Bir önceki senenin üzerine ilk 11'e monte olması muhtemel 4 ya da 5 demekti bu.
Yani kaleci hariç takımın yarısı.
Kaldı ki, Andre Santos ve Cristian da yeni sayılırdı.
Hatta Volkan, Gökhan, Mehmet Topuz, Lugano, Emre ve Alex'ten oluşan kaleci dahil 6 kişilik iskelet dışında takım hüviyeti yeni preslenmişti.
2010-11 sezonu ilk yarısı da bu geçiş süreciyle geçti. Kabul edilebilir bir başarısızlıkla.
Yuğrulan takım; iskeletini, yukarıda adı geçen 6 oyuncuya Yobo, Niang ve Stoch'u ekleyerek yoluna devam etti ve vidalar sıkılınca gelen seri ile ligi şampiyon bitirdi.
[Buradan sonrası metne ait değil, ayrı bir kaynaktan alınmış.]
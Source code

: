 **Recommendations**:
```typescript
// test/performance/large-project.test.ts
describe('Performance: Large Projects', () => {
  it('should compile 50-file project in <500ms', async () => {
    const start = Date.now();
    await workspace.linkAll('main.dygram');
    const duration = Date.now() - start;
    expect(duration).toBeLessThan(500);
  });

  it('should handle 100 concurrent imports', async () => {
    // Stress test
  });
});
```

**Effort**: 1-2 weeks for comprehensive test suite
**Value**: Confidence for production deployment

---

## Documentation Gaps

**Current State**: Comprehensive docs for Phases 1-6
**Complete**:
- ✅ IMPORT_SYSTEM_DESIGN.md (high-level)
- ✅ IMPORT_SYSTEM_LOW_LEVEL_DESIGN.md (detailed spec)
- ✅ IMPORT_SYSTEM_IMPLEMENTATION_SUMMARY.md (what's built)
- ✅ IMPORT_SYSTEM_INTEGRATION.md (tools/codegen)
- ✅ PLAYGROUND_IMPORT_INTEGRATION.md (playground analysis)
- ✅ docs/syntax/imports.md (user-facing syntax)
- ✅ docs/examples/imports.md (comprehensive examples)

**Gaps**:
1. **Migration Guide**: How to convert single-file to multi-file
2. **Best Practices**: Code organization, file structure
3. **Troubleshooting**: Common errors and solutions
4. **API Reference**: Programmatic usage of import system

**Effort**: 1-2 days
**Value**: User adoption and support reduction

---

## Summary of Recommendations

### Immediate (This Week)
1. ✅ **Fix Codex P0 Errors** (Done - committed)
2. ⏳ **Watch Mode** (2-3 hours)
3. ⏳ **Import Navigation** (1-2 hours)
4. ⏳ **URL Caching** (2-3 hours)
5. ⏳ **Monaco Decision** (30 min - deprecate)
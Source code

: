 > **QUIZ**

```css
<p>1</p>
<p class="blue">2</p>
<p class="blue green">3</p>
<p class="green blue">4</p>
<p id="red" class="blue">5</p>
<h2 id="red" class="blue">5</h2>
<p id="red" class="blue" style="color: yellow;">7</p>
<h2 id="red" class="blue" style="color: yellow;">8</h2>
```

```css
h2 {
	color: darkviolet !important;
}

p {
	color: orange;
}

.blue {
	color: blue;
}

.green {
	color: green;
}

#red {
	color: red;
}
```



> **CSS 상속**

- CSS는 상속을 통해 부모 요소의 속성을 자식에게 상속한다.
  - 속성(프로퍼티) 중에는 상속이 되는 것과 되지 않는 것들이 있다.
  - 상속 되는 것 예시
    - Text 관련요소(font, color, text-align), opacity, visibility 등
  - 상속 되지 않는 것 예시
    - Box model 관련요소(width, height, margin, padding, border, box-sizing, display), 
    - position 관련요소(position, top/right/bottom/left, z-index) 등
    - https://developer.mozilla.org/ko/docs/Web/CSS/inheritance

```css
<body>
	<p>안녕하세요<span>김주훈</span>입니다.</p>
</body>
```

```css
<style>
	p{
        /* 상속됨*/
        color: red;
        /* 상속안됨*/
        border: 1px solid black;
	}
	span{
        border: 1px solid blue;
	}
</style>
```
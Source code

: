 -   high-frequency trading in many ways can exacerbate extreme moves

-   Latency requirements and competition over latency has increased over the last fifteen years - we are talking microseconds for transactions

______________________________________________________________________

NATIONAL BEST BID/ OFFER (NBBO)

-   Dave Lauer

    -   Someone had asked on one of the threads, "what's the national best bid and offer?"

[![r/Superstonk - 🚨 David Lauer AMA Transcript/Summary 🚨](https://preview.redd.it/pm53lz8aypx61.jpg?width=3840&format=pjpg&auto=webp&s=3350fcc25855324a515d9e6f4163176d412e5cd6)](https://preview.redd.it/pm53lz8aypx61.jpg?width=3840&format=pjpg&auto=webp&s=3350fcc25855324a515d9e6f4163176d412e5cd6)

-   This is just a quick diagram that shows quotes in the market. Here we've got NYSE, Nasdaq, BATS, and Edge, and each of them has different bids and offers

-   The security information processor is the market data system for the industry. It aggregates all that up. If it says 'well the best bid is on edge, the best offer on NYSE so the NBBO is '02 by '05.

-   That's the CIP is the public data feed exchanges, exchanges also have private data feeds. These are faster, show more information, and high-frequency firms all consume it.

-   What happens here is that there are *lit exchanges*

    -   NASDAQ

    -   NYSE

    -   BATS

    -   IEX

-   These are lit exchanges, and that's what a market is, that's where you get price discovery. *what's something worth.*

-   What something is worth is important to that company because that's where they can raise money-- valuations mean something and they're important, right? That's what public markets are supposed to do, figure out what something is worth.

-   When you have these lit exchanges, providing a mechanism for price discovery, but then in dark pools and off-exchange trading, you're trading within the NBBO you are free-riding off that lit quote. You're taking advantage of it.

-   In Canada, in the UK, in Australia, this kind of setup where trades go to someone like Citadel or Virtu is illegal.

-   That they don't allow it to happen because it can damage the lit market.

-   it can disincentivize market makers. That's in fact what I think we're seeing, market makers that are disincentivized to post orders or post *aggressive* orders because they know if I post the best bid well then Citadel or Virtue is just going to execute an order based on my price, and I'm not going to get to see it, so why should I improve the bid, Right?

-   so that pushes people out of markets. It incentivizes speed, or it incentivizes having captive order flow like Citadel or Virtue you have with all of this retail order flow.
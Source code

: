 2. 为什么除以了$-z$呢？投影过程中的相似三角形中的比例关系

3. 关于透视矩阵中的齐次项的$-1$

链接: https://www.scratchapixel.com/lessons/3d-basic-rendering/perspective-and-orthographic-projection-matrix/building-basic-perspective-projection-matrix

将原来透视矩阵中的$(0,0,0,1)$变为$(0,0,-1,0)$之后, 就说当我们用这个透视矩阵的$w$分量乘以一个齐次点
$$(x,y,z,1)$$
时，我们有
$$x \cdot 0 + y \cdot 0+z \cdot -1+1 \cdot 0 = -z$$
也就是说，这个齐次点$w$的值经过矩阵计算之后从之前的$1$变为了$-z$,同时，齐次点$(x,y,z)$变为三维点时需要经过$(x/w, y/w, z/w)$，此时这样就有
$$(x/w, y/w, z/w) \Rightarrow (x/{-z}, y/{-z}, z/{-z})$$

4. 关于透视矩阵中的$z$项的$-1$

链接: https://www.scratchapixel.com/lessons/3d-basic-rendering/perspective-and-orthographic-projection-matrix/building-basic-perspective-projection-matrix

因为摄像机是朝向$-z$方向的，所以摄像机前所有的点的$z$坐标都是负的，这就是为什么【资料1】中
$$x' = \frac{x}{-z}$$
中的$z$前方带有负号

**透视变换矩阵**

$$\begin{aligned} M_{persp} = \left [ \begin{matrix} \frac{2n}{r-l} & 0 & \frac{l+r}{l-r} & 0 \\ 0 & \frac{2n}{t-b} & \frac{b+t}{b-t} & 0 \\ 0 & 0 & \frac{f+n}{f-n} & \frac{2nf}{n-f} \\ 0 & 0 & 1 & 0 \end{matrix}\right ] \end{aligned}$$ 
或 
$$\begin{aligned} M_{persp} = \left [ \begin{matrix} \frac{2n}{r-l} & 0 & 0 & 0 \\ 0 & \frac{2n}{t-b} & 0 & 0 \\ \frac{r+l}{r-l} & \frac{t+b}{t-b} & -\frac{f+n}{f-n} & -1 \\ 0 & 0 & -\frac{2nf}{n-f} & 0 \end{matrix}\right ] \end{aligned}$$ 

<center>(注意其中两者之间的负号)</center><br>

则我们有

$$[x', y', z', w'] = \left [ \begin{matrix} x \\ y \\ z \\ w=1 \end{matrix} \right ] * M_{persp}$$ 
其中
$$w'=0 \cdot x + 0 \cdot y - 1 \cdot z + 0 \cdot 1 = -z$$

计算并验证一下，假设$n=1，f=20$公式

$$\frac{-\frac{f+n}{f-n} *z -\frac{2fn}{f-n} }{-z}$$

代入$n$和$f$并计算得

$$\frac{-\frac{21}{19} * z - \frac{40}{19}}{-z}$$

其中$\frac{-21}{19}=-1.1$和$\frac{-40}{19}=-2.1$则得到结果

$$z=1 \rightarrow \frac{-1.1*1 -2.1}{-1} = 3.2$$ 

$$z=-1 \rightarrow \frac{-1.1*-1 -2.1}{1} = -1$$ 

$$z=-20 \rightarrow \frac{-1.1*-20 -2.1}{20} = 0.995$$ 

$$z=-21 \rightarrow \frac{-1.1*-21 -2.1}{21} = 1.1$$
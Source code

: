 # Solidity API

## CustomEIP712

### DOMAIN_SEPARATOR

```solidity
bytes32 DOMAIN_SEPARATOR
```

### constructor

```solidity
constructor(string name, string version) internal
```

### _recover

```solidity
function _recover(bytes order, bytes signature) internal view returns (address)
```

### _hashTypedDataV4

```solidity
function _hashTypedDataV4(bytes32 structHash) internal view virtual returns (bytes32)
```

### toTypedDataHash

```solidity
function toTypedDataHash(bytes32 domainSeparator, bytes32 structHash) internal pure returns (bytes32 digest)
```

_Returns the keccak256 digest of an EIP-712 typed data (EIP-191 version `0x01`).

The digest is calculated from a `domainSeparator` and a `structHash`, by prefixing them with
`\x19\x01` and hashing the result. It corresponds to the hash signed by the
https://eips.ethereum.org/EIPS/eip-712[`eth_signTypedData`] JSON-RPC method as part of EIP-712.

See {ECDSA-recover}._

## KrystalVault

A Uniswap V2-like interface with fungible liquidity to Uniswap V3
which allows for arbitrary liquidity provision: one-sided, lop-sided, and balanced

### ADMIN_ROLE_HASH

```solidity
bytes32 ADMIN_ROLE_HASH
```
Takım 18'de 17 yaparken modern futbolun ideal örneklerini sergilediği gibi, hücum ve savunma kurgusu artık bir kimlik kazanmıştı.
"Oyun kurucu" bir sol beke,
"Komple" bir forvete,
Tren gibi işleyen bir sağ kanada,
"Sürpriz golcü" sol açığa,
"Buz gibi" bir sol stopere,
"Taş gibi" ve "Golcü" bir sağ stopere,
İdeale yakın bir orta saha göbeğine,
Ve Alex'e sahipti Fenerbahçe.
Darbe oldu.
2011-12 / 2. Sezon
Şampiyonlar Ligi'ne direkt katılacaktık.
Darbe olmadan,
Emenike, Serdar, Orhan ve Sezer'i almıştık bile.
Fenerbahçe'ye söz veren Selçuk İnan'ı Galatasaray'a, darbenin kulağına fısıldanmasıyla kaçırdık.
Ve darbenin yaşandığı günlerde Gökhan İnler'in işini bitirmek üzereydik.
Ne yapmıştı Hoca bu transferlerle, işleyen çarka?
Sakatlığında alternatifi olmayan Gökhan'ı Orhan ile yedeklemişti.
Stopere yerli potansiyel Serdar'ı monte etmişti.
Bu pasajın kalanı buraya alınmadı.